Embrace the Inner Animal
Coming from two different angles, both Ellis and Taylor sought out the way of reintroducing the nature that humans have been purposely abandoning for long, portraying allegorical variations of soul. Ellis composes his work with his signature flowing patterns, including himself into the imagery, while Taylor creates dreamy scenery, populated with wildlings we all know, but feel greatly alienated from. The common thread is the return to nature, as they both raise an important question of human behavior which seems to make ludacris plans without considering consequences on the plane we all initially came from. Physical and spiritual connection with the wilderness is awakened in their work, and as Ellis’ approach is more symbolic, with his graphic lines and stylized beings, inviting the viewer to find the animal within; Taylor delves into surreal representation, suggesting the significance of the inner wild, outer nature and primal instinct.

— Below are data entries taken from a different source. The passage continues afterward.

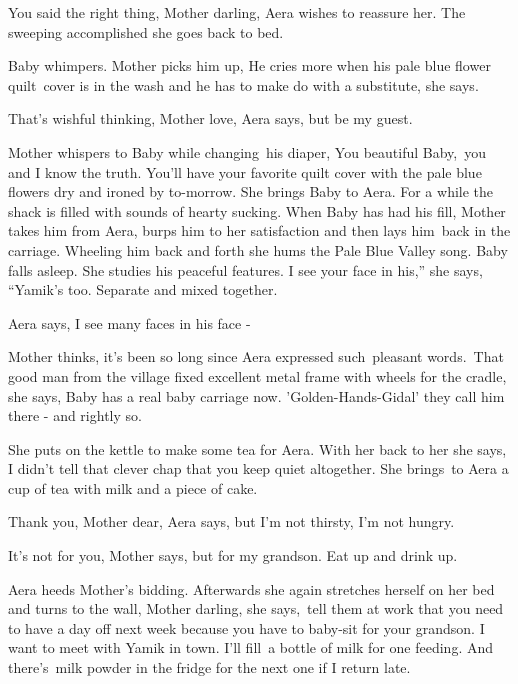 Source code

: \documentclass[twoside,11pt]{book}
\begin{document}
{\textquotedbl}You said the right thing, Mother darling,{\textquotedbl} Aera wishes to reassure her. The sweeping
accomplished she goes back to bed.\ 

Baby whimpers. Mother picks him up, {\textquotedbl}He cries more when his pale blue flower quilt\ cover is in the wash
and he has to make do with a substitute,{\textquotedbl} she says. 

{\textquotedbl}That's wishful thinking, Mother love,{\textquotedbl} Aera says, {\textquotedbl}but be my
guest.{\textquotedbl}\ 

Mother whispers to Baby while changing~his diaper, {\textquotedbl}You beautiful Baby,~you and I know the truth. You{}'ll
have your favorite quilt cover with the pale blue flowers dry and ironed by to-morrow.{\textquotedbl} She brings Baby
to Aera. For a while the shack is filled with sounds of hearty sucking. When Baby has had his fill, Mother takes him
from Aera, burps him to her satisfaction and then lays him~back in the carriage. Wheeling him back and forth she hums
the Pale Blue Valley song. Baby falls asleep. She studies his peaceful features. {\textquotedbl}I see your face in
his,{}'' she says, ``Yamik's too. Separate and mixed together.{\textquotedbl} 

Aera says, {\textquotedbl}I see many faces in his face -{\textquotedbl}~ 

Mother thinks, it's been so long since Aera expressed such{\ }pleasant words.\ {\textquotedbl}That good
man from the village fixed excellent metal frame with wheels for the cradle,{\textquotedbl} she says,
{\textquotedbl}Baby has a real baby carriage now. 'Golden-Hands-Gidal' they call him there - and rightly
so.{\textquotedbl} 

She puts on the kettle to make some tea for Aera. With her back to her she says, {\textquotedbl}I didn't tell that
clever chap that you keep quiet altogether.{\textquotedbl} She brings\  to Aera a cup of tea with milk and a piece of
cake. 

{\textquotedbl}Thank you, Mother dear,{\textquotedbl} Aera says, {\textquotedbl}but I'm not thirsty, I'm not
hungry.{\textquotedbl} 

{\textquotedbl}It's not for you,{\textquotedbl} Mother says, {\textquotedbl}but for my grandson. Eat up and drink
up.{\textquotedbl} 

Aera heeds Mother's bidding. Afterwards she again stretches herself on her bed and turns to the wall,
{\textquotedbl}Mother darling,{\textquotedbl} she says,\ {\textquotedbl}tell them at work that you need to have a day
off next week because you have to baby-sit for your grandson. I want to meet with Yamik in town. I'll fill~a bottle of
milk for one feeding. And there's~milk powder in the fridge for the next one if I return late.{\textquotedbl}
\end{document}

David Ellis is an artist originally from North Carolina, and a Cooper Union graduate. He first entered the public arena in the early 2000s, after he founded Barnstormers art collective, which was engaged in public art projects through small town American South. More recently, he was commissioned to create for Times Square Alliance, while his pieces make part of famous collections, such as Charles Saatchi, Margulies and Deutsche Bank. He exhibited in some of the most prominent art institutions, including PS1 at MoMA. Ellis is based in New York. David Ellis took part at Austin Sight and Sound week, and was one of the initiators of Made Corrections Project in a correctional youth facility in Lithuania.
Kevin Earl Taylor
Kevin Earl Taylor is originally from South Carolina, now based in San Francisco. He graduated from Savannah College of Art and Design in 1995, and he’s been exhibiting nationally and internationally since. He mainly creates in oil paint, but also explores possibilities of other media, such as video and sound. He also works as an illustrator, and he designed many record labels and publications. Laws of nature are often the dominant concept in his oeuvre, to which we all are connected. His odd, populated surreal scapes parodize and evoke this connection and emulate the inner struggle of a man to return to the spiritual source, in spite of the constraints of technological age. Taylor participated in recent Cat Art Show in LA.
Animalistic on Show
Spirit Animal opens on September 13, at Subliminal Projects, and it’s set on extracting all the hidden earthly traits from within the viewer, seducing him with natural rhythms and ways, making him both the predator and the victim in the most pristine sense. The exhibition will stay on view through October 11, 2014.
Other artists who build their visual expression around the symbolism and aethetics of animals, percieving them from completely different standpoints, are Roa, L7m, Nychos, Alexis Diaz and Adele Renault, to mention only a few.